Cryptocurrency exchange and brokerage giant Coinbase has walked back a claim that it had received explicit approval from the U.S. Securities and Exchange Commission (SEC) to acquire three companies as part of its future plans to list cryptocurrencies that are deemed securities under federal regulations.
As CCN reported, the San Francisco-based company had announced earlier this week that it had received approval from both the SEC and the Financial Industry Regulatory Authority (FINRA) to buy Keystone Capital Corp., Venovate Marketplace Inc., and Digital Wealth LLC, firms which, between them, hold a range of federal licenses authorizing them to operate as broker-dealers, registered investment advisers, and alternative trading systems.
The claim that the SEC had approved these acquisitions was particularly notable, since it is the federal agency that oversees securities trading, and Coinbase has been clear that it sees these acquisitions as an important step toward ultimately listing blockchain-based securities, pending further discussions with regulators.

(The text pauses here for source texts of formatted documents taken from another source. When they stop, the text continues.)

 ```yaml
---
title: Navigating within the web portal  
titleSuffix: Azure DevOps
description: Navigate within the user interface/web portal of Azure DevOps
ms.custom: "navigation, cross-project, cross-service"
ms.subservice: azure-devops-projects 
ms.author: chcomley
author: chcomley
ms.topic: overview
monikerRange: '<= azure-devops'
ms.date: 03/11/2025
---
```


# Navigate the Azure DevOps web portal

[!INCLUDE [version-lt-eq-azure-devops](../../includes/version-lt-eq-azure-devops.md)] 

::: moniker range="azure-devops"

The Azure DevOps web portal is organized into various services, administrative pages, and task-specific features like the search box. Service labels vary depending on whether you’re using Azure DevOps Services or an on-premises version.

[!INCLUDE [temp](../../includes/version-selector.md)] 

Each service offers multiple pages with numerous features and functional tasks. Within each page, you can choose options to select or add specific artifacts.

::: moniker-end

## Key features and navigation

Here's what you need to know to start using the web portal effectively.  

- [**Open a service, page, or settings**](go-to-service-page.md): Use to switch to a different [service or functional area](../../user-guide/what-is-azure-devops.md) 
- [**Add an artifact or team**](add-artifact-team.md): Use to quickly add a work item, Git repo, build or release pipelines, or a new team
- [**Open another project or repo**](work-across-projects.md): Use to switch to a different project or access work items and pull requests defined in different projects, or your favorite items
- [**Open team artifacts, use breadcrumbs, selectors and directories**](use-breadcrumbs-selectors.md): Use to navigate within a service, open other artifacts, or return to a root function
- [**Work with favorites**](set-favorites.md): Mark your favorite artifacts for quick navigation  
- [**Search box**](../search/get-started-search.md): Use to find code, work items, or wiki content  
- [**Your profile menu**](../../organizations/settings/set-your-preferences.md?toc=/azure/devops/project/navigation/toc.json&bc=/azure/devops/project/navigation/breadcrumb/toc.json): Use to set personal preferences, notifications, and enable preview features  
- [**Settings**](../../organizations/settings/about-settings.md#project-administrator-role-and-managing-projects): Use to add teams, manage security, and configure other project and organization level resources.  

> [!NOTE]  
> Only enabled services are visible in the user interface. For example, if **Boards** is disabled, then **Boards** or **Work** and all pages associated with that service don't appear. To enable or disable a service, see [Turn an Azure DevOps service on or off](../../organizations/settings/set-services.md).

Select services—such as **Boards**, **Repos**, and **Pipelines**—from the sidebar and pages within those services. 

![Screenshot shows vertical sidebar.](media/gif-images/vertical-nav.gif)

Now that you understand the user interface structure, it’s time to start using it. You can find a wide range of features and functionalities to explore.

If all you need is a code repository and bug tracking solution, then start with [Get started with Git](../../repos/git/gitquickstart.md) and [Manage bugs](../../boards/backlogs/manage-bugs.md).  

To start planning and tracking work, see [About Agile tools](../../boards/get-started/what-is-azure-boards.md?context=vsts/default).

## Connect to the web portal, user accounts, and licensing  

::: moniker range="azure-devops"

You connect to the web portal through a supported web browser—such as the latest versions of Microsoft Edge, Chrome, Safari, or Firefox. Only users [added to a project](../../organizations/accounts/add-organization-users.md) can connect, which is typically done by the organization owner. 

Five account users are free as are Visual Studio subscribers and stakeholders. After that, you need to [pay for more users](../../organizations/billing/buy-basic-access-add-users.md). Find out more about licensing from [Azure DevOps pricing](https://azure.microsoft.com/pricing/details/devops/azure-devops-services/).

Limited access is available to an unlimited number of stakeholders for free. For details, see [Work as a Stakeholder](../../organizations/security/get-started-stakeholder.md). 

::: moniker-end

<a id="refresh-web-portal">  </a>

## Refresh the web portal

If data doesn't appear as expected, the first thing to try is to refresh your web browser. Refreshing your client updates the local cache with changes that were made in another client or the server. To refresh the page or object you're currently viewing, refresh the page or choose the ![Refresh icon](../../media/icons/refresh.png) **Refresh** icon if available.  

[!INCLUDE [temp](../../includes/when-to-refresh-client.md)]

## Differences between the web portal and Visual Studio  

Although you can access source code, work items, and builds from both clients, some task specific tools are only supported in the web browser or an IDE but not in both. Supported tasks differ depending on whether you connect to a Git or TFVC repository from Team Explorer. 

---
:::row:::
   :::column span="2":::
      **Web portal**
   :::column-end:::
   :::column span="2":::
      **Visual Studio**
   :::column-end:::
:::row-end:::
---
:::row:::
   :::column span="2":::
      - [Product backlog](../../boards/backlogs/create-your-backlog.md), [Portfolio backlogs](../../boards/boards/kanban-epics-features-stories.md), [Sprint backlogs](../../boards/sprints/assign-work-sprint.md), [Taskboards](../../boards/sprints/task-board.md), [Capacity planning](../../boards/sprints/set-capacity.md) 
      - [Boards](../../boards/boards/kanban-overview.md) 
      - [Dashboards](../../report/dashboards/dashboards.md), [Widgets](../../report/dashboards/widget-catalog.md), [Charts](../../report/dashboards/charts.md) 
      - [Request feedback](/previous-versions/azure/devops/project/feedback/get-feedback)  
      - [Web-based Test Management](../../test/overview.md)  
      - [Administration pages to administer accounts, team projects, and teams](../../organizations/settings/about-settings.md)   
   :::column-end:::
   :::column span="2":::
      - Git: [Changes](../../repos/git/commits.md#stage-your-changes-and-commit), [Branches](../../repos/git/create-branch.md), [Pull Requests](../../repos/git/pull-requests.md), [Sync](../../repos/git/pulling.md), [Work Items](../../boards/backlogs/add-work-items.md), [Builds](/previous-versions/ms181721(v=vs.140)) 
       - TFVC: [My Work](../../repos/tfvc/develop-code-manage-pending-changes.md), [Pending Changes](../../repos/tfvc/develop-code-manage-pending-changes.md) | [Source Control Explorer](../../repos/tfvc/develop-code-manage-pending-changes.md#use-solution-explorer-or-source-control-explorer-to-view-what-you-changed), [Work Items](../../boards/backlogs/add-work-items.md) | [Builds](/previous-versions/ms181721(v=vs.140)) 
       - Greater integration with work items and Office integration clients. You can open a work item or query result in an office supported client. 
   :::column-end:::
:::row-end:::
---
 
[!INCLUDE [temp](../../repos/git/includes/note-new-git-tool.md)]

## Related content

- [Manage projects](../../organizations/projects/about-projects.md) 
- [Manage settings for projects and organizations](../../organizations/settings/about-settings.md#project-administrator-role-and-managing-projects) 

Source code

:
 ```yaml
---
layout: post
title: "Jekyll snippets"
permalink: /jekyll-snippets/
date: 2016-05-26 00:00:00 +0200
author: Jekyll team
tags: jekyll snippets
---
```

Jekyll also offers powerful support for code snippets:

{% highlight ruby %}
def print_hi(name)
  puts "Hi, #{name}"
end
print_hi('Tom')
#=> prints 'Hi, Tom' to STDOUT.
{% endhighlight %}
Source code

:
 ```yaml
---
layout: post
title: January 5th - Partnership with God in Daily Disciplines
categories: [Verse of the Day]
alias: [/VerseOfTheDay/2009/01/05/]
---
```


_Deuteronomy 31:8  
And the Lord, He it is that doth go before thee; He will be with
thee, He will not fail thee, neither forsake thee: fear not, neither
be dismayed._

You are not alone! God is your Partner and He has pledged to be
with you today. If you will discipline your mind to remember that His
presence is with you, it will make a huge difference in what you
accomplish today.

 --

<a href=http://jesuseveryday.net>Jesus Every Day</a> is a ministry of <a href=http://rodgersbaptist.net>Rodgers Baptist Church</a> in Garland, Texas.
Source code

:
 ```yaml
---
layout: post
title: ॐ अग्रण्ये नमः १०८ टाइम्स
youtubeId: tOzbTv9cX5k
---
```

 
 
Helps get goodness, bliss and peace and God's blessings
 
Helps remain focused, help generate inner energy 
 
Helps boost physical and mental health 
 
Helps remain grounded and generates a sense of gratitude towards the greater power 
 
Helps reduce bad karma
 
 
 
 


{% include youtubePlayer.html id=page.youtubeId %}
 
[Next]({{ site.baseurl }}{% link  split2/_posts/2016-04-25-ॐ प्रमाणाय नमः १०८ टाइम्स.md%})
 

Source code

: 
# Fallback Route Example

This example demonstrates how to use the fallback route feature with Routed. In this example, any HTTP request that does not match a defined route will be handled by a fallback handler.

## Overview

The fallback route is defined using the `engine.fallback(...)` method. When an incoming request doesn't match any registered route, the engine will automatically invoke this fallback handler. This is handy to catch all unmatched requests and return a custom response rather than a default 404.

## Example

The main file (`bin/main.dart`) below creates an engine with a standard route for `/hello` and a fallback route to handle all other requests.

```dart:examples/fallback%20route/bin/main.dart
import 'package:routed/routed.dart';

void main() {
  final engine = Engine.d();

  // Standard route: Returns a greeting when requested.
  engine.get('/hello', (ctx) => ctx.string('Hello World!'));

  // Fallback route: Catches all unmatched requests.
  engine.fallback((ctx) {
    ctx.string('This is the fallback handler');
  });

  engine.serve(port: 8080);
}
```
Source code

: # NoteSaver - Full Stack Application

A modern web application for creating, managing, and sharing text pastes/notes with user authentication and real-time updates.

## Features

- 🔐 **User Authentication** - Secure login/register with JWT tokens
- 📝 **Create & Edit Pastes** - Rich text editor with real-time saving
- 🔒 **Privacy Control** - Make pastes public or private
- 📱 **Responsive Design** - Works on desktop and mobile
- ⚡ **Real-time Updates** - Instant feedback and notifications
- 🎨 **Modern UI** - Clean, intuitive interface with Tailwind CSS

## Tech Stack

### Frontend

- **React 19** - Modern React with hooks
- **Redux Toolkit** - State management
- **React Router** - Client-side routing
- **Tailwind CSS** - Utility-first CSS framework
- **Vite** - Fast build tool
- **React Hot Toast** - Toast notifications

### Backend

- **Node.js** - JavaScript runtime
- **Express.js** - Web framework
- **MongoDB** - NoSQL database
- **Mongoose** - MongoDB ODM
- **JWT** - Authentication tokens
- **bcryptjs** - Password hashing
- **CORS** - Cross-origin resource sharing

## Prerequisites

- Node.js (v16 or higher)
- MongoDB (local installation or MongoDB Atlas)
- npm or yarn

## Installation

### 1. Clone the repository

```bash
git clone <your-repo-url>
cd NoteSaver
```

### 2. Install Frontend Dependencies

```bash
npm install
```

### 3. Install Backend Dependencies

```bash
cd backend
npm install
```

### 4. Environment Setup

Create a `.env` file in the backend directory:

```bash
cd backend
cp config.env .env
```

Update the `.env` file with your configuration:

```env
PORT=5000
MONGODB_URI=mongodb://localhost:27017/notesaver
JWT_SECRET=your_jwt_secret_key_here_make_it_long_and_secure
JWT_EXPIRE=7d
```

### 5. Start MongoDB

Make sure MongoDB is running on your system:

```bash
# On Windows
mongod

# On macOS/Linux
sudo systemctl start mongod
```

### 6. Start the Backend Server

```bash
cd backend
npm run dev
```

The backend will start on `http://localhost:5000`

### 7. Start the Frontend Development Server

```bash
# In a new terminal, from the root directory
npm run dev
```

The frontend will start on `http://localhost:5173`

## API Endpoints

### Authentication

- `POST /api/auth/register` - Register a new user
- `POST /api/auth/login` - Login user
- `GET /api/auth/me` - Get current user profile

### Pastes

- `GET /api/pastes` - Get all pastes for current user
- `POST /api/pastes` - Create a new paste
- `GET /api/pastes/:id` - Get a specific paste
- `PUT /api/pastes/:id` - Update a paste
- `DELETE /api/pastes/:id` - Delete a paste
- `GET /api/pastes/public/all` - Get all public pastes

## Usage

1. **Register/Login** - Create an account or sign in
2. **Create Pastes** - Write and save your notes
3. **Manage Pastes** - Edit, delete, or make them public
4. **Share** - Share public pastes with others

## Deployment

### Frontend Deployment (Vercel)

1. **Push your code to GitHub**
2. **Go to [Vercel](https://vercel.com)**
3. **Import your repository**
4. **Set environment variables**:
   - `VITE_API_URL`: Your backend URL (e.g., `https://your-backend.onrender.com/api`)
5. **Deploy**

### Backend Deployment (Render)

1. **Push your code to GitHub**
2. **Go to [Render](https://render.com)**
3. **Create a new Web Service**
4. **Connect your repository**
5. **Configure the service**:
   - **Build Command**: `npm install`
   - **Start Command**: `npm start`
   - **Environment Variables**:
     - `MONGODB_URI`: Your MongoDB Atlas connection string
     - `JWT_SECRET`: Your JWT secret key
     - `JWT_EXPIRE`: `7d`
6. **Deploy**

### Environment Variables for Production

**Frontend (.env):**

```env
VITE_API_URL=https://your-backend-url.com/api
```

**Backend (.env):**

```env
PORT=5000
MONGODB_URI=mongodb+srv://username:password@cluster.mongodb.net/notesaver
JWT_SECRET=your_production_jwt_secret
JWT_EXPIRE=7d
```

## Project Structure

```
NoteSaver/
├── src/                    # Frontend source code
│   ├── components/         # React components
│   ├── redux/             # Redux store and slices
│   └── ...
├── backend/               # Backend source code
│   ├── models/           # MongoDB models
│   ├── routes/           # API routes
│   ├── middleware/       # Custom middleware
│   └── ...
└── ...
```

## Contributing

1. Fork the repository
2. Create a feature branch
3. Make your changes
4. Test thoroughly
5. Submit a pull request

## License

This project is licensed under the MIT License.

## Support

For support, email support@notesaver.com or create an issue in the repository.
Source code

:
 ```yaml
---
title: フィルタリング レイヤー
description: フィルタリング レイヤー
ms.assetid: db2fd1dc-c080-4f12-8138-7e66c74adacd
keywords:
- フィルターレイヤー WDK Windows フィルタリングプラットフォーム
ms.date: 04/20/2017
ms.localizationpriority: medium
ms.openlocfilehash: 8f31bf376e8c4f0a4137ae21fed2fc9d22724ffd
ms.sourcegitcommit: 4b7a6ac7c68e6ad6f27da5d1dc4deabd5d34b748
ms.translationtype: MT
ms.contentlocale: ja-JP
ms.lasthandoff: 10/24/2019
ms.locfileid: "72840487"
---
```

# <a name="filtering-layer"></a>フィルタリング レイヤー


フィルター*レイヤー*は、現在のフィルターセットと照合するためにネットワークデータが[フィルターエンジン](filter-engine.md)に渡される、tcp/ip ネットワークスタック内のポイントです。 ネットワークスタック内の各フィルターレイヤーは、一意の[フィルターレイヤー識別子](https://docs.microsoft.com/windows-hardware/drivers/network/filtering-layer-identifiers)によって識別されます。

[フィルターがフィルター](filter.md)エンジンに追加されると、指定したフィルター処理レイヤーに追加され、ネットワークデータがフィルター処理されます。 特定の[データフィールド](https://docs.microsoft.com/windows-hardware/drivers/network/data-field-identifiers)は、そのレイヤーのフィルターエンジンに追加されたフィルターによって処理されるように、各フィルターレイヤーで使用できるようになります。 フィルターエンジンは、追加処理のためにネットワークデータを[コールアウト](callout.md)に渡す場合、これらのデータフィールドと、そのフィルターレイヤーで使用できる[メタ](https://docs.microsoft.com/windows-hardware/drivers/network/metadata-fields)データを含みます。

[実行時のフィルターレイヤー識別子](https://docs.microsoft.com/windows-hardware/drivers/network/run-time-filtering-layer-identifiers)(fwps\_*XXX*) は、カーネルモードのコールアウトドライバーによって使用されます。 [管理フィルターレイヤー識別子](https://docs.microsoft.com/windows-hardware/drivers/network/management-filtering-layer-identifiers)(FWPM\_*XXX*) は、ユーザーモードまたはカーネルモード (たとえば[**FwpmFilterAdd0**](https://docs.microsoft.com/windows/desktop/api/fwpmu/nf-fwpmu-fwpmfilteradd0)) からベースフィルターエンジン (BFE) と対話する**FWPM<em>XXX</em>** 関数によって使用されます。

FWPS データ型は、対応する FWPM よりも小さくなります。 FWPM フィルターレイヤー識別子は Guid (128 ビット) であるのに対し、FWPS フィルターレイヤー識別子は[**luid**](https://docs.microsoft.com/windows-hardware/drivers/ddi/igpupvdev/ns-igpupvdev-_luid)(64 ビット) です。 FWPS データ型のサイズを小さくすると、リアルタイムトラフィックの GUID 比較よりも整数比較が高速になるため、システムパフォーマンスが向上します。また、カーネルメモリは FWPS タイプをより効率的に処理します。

However, Coinbase retracted that claim on Tuesday, telling Bloomberg that while FINRA had indeed approved the acquisitions, the SEC had not been involved in that process in a formal capacity.
“It is not correct to say that the SEC and FINRA approved Coinbase’s purchase of Keystone because SEC was not involved in the approval process,” Coinbase spokeswoman Rachael Horwitz told the publication.
“The SEC’s approval is not required for the change of control application,” she added. “Coinbase has discussed aspects of its proposed operations, including the acquisition of the Keystone Entity, on an informal basis with several members of SEC staff.”
Separately, Maureen Shanahan, Coinbase’s head of corporate communications, told CCN that the acquisition of these three companies has placed the firm on the right track to obtaining the authorization to operate as a broker-dealer, but there is much work to be done before it can, under federal oversight, list security tokens.
“So the main update is that the acquisition has been approved. That means: we’re on the path to being able to operate as a regulated broker-dealer,” Shanahan said. “But there are many steps ahead before we will be able to offer blockchain-based securities under the oversight of regulators.”